At this high level of generality, each manifestation of cultural change ceases to be important in its own right. Rather, it becomes significant only as an indication that some deeper process is at work. Understanding the origins of a particular culture episode becomes less interesting than interpreting its meaning in relation to some larger pattern. Habermas, in discussing Weber's contribution to the sociology of music, for example, suggest that it is less important to know how rational musical structures originated or became institutionalized that to recognize that this development was a symptom of the increasing differentiation of autonomous cultural spheres, the increasing differentiation of aesthetic and technical realms, and the increasing differentiation of theoretical and practical reason (1984, 161–62). This sort of argument is conductive, of course, to an interpretive style of social science that is concerned with discovering the meanings of events rather than explaining their sources.
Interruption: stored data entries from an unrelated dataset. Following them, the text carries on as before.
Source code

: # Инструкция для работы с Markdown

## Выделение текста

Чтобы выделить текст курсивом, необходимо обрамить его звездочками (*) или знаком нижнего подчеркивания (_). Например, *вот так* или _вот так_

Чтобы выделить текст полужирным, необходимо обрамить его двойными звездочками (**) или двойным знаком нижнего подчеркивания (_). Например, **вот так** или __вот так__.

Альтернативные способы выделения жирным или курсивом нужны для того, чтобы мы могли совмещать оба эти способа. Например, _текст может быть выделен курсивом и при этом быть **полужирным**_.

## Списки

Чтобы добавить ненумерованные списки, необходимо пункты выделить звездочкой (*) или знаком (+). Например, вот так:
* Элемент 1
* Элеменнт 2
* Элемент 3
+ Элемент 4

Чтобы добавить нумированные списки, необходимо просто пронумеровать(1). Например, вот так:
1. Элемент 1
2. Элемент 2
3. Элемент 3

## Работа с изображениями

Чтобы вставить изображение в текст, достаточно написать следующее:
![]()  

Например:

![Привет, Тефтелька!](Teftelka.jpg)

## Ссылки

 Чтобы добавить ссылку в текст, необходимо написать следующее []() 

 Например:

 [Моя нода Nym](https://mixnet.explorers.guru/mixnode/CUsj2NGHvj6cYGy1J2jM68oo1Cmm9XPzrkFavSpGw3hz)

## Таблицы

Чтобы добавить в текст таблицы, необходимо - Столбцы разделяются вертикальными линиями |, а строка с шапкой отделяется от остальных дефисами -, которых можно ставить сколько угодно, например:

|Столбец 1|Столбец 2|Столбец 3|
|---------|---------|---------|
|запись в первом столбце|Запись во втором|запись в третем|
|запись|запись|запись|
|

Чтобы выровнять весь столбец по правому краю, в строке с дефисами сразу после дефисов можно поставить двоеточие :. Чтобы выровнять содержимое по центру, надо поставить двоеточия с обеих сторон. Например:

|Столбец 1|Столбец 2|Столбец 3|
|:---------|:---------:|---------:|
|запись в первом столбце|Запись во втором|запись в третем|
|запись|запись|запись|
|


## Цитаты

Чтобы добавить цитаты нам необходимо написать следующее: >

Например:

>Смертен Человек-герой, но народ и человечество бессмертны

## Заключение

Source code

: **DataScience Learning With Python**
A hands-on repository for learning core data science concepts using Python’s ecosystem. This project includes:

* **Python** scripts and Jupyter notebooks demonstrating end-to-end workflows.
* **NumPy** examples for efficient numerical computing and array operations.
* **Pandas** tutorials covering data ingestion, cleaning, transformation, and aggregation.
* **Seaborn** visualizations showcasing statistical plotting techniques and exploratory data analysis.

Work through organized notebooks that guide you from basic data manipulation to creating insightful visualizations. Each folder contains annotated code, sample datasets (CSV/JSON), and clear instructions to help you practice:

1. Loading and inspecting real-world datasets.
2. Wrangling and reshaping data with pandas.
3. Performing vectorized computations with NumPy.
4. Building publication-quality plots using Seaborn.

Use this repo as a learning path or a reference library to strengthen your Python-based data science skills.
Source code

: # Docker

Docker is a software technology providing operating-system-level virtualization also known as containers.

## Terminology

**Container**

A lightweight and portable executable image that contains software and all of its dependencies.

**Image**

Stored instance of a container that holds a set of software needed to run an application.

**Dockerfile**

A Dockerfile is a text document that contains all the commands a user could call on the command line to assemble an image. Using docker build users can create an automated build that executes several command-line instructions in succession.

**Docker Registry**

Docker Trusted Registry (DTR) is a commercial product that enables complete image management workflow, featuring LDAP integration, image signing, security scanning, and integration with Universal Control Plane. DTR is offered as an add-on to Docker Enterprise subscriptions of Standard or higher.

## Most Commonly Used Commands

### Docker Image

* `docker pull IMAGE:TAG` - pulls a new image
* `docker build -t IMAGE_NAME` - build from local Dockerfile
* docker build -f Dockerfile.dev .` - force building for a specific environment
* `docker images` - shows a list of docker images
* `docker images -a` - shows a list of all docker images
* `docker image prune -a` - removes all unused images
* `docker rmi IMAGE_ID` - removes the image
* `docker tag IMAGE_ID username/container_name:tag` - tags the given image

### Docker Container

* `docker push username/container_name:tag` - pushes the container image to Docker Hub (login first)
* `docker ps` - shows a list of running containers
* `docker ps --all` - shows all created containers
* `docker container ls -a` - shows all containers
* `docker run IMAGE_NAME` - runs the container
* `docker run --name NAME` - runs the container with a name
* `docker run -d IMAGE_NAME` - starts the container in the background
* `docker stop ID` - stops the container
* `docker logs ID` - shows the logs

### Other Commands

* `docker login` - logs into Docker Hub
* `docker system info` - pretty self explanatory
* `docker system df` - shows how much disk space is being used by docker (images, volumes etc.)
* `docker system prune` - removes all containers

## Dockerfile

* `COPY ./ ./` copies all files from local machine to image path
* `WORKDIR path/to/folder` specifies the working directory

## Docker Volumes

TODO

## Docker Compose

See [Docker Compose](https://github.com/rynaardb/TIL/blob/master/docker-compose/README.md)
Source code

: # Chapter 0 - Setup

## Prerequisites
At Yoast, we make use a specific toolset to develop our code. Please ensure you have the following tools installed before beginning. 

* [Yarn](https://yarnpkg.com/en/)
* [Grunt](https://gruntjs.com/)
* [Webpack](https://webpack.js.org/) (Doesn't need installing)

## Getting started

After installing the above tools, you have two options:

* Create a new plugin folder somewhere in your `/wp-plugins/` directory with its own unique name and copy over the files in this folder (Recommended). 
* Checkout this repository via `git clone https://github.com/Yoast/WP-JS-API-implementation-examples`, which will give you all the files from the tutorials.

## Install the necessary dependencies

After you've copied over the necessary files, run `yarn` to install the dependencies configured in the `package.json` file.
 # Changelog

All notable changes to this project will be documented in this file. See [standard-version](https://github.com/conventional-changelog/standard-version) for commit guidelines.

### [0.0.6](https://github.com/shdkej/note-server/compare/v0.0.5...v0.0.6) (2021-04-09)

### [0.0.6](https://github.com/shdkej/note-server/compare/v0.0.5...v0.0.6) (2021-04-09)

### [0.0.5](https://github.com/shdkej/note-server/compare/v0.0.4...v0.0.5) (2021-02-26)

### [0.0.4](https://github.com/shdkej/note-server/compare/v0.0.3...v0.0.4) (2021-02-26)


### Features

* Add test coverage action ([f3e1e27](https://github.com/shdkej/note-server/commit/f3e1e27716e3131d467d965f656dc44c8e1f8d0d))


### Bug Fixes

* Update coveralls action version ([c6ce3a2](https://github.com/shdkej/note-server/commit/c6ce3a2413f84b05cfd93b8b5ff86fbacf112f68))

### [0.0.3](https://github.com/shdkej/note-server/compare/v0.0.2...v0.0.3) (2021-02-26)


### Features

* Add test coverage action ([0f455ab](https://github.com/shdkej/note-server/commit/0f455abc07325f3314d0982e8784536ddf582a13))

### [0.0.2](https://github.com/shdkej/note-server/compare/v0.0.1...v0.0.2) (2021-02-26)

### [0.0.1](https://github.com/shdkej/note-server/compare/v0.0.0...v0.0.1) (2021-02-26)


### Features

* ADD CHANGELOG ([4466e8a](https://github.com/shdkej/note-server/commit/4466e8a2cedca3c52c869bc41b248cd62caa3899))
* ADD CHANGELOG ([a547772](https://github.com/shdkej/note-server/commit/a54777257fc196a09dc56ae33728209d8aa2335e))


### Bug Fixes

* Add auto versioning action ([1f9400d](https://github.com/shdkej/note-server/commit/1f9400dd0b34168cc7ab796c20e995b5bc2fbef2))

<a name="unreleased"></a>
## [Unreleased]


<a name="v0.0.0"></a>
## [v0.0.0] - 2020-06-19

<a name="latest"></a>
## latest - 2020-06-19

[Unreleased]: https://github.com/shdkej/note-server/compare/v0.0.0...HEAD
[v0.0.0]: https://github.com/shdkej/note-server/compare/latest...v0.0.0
Such an approach, however, depends mainly on having an a priori conception of the master tendencies in modern culture (for example, differentiation). With such a conception in mind, the investigator merely has to find instances of cultural change that seem to fit into the overall pattern. But the process by which cultural changes actually become institutionalized remain unilluminated. This tendency is related, I will show below, to an increasing bifurcation in the study of cultural change between purely theoretical and more historical or empirical approaches. For the moment it will suffice to say that efforts to relate these general perspectives to specific historical cases, while numerous, have proven less than satisfactory. Two examples illustrate at this point.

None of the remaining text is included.